Ce constat a été repris récemment à son compte par le Kremlin: sans réformes répondant notamment à la diminution de sa population active et sa faible compétitivité, la Russie risque la stagnation. Les remèdes diffèrent profondément entre Alexeï Koudrine et Boris Titov (56 ans tous les deux).
Ministre des Finances respecté sur la scène internationale pendant dix ans, Alexeï Koudrine a claqué la porte en 2011 à la suite d’un conflit avec le président d’alors, l’actuel Premier ministre Dmitri Medvedev. Avec son Comité des initiatives citoyennes, il pousse depuis en faveur de réformes libérales et son retour au pouvoir fait l’objet de rumeurs constantes.
Partisan d’une ligne rigoureuse de politique budgétaire et monétaire, il veut privatiser le secteur pétrolier et augmenter les budgets de l’éducation et de la santé en coupant dans les dépenses militaires qui ont flambé depuis 15 ans.
Pour Boris Titov, c’est la rigueur appliquée par le pouvoir et défendue par M. Koudrine qui plombe l’économie.

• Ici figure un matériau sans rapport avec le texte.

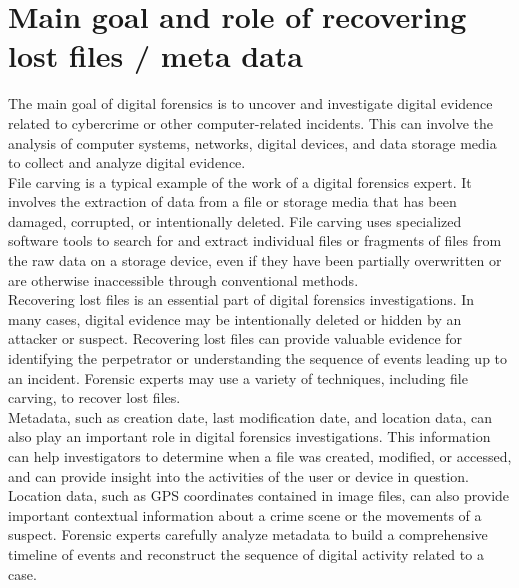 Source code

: \documentclass{scrreprt}
\begin{document}
\section{Main goal and role of recovering lost files / meta data}
The main goal of digital forensics is to uncover and investigate digital evidence related to cybercrime or other computer-related incidents. This can involve the analysis of computer systems, networks, digital devices, and data storage media to collect and analyze digital evidence.
\\\linebreak File carving is a typical example of the work of a digital forensics expert. It involves the extraction of data from a file or storage media that has been damaged, corrupted, or intentionally deleted. File carving uses specialized software tools to search for and extract individual files or fragments of files from the raw data on a storage device, even if they have been partially overwritten or are otherwise inaccessible through conventional methods.
\\\linebreak Recovering lost files is an essential part of digital forensics investigations. In many cases, digital evidence may be intentionally deleted or hidden by an attacker or suspect. Recovering lost files can provide valuable evidence for identifying the perpetrator or understanding the sequence of events leading up to an incident. Forensic experts may use a variety of techniques, including file carving, to recover lost files.
\\\linebreak Metadata, such as creation date, last modification date, and location data, can also play an important role in digital forensics investigations. This information can help investigators to determine when a file was created, modified, or accessed, and can provide insight into the activities of the user or device in question. Location data, such as GPS coordinates contained in image files, can also provide important contextual information about a crime scene or the movements of a suspect. Forensic experts carefully analyze metadata to build a comprehensive timeline of events and reconstruct the sequence of digital activity related to a case.
\end{document}
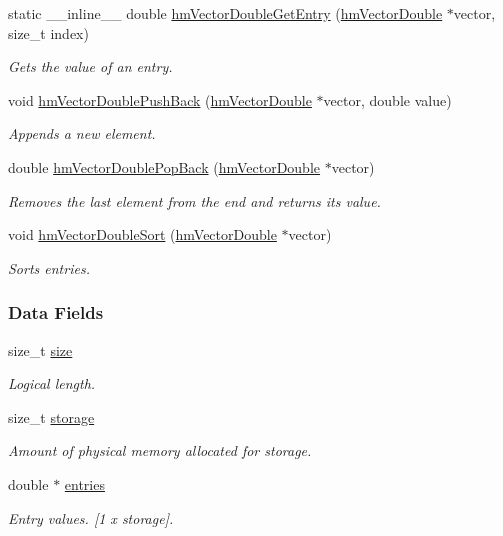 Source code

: \begin{DoxyCompactItemize}
static \-\_\-\-\_\-inline\-\_\-\-\_\- double \hyperlink{structhm_vector_double_acbc7a2a20d7572b818555f58919a3565}{hm\-Vector\-Double\-Get\-Entry} (\hyperlink{structhm_vector_double}{hm\-Vector\-Double} $\ast$vector, size\-\_\-t index)
\begin{DoxyCompactList}\small\item\em Gets the value of an entry. \end{DoxyCompactList}\item 
void \hyperlink{structhm_vector_double_a2c455e2b665cd8d2d3ab2fe9ec1f5f03}{hm\-Vector\-Double\-Push\-Back} (\hyperlink{structhm_vector_double}{hm\-Vector\-Double} $\ast$vector, double value)
\begin{DoxyCompactList}\small\item\em Appends a new element. \end{DoxyCompactList}\item 
double \hyperlink{structhm_vector_double_a577cfc888bb8f2f8eaf152059ea40e09}{hm\-Vector\-Double\-Pop\-Back} (\hyperlink{structhm_vector_double}{hm\-Vector\-Double} $\ast$vector)
\begin{DoxyCompactList}\small\item\em Removes the last element from the end and returns its value. \end{DoxyCompactList}\item 
void \hyperlink{structhm_vector_double_a752b01c56b0ede9e1113561ca23f74a2}{hm\-Vector\-Double\-Sort} (\hyperlink{structhm_vector_double}{hm\-Vector\-Double} $\ast$vector)
\begin{DoxyCompactList}\small\item\em Sorts entries. \end{DoxyCompactList}\end{DoxyCompactItemize}
\subsubsection*{Data Fields}
\begin{DoxyCompactItemize}
\item 
size\-\_\-t \hyperlink{structhm_vector_double_a854352f53b148adc24983a58a1866d66}{size}
\begin{DoxyCompactList}\small\item\em Logical length. \end{DoxyCompactList}\item 
size\-\_\-t \hyperlink{structhm_vector_double_ad69ae78713b41381c4d71371aae6e63e}{storage}
\begin{DoxyCompactList}\small\item\em Amount of physical memory allocated for storage. \end{DoxyCompactList}\item 
double $\ast$ \hyperlink{structhm_vector_double_a6174721ab7cd68c9ad7a482500ce108d}{entries}
\begin{DoxyCompactList}\small\item\em Entry values. \mbox{[}1 x storage\mbox{]}. \end{DoxyCompactList}\end{DoxyCompactItemize}


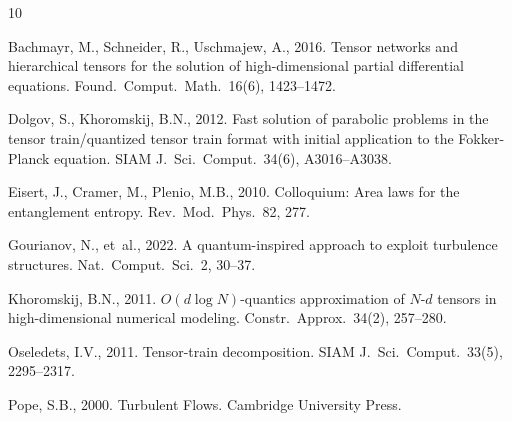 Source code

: \documentclass[preprint,12pt,authoryear]{elsarticle}
\theoremstyle{definition}
\begin{document}

\begin{thebibliography}{10}

Bachmayr, M., Schneider, R., Uschmajew, A., 2016.
\newblock Tensor networks and hierarchical tensors for the solution of high-dimensional partial differential equations.
\newblock Found.\ Comput.\ Math.\ 16(6), 1423--1472.

Dolgov, S., Khoromskij, B.N., 2012.
\newblock Fast solution of parabolic problems in the tensor train/quantized tensor train format with initial application to the Fokker-Planck equation.
\newblock SIAM J.\ Sci.\ Comput.\ 34(6), A3016--A3038.

Eisert, J., Cramer, M., Plenio, M.B., 2010.
\newblock Colloquium: Area laws for the entanglement entropy.
\newblock Rev.\ Mod.\ Phys.\ 82, 277.

Gourianov, N., et~al., 2022.
\newblock A quantum-inspired approach to exploit turbulence structures.
\newblock Nat.\ Comput.\ Sci.\ 2, 30--37.

Khoromskij, B.N., 2011.
\newblock $O(d \log N)$-quantics approximation of $N$-$d$ tensors in high-dimensional numerical modeling.
\newblock Constr.\ Approx.\ 34(2), 257--280.

Oseledets, I.V., 2011.
\newblock Tensor-train decomposition.
\newblock SIAM J.\ Sci.\ Comput.\ 33(5), 2295--2317.

Pope, S.B., 2000.
\newblock Turbulent Flows.
\newblock Cambridge University Press.

\end{thebibliography}
\end{document}
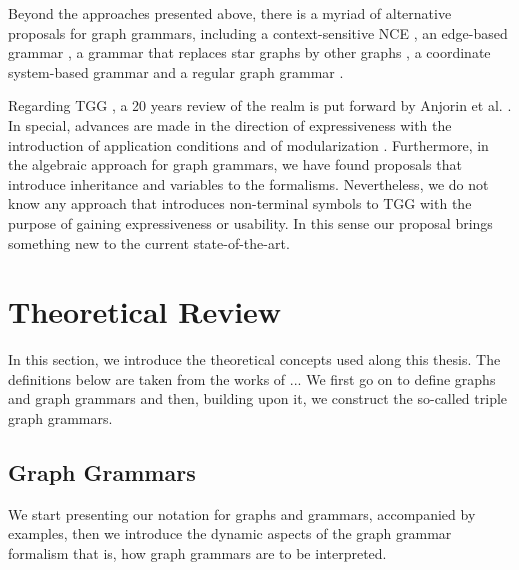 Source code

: \documentclass[]{report}
\begin{document}
Beyond the approaches presented above, there is a myriad of alternative proposals for graph grammars, including a context-sensitive NCE \cite{adachi1999nce}, an edge-based grammar \cite{shi2015method}, a grammar that replaces star graphs by other graphs \cite{drewes2010adaptive}, a coordinate system-based grammar \cite{kong2006spatial} and a regular graph grammar \cite{gilroy2017parsing}.

Regarding TGG \cite{schurr1994specification}, a 20 years review of the realm is put forward by Anjorin et al. \cite{anjorin201620}. In special, advances are made in the direction of expressiveness with the introduction of application conditions \cite{klar2010extended} and of modularization \cite{anjorin2014modularizing}. Furthermore, in the algebraic approach for graph grammars, we have found proposals that introduce inheritance \cite{bardohl2004integrating,hermann2008typed} and variables \cite{hoffmann2005graph} to the formalisms. Nevertheless, we do not know any approach that introduces non-terminal symbols to TGG with the purpose of gaining expressiveness or usability. In this sense our proposal brings something new to the current state-of-the-art.


\section{Theoretical Review}
In this section, we introduce the theoretical concepts used along this thesis. The definitions below are taken from the works of ...%
We first go on to define graphs and graph grammars and then, building upon it, we construct the so-called triple graph grammars.


\subsection{Graph Grammars}
We start presenting our notation for graphs and grammars, accompanied by examples, then we introduce the dynamic aspects of the graph grammar formalism that is, how graph grammars are to be interpreted.
\end{document}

Avec le Club Stolypine, qui réunit des entrepreneurs, ce magnat des vins mousseux réclame des investissements publics et une politique de taux bas visant à libérer le crédit.
Vladimir Poutine « veut visiblement prendre les meilleurs ingrédients de deux gâteaux pour en faire le meilleur », explique à l’AFP le président de l’Union des entrepreneurs Alexandre Chokhine. « Mais il ne faut pas assembler des idées, il faut choisir une conception ».
Autre point de discorde: un éventuel relèvement de l’âge de la retraite (55 ans pour les femmes et 60 ans pour les hommes) pour maintenir à flot un système fragilisé par la crise démographique des années 1990, souhaité par M. Koudrine et rejeté par M. Titov.
Réunissant mardi les deux hommes au Kremlin, Vladimir Poutine leur a demandé des mesures « claires et réalistes ». « En 2018, le Forum pourrait être la vitrine du lancement de vastes réformes radicales », estime de son côté Charles Robertson, chef économiste de la banque Renaissance Capital. « Mais on a vu la même chose en 2012 et un an plus tard, Poutine avait changé de cap et opéré un virage à gauche ».
Le retour au Kremlin de Vladimir Poutine a été notamment suivi de l’émergence de puissants conglomérats publics dirigés par des proches du président, notamment le pétrolier Rosneft dirigé par le puissant Igor Setchine.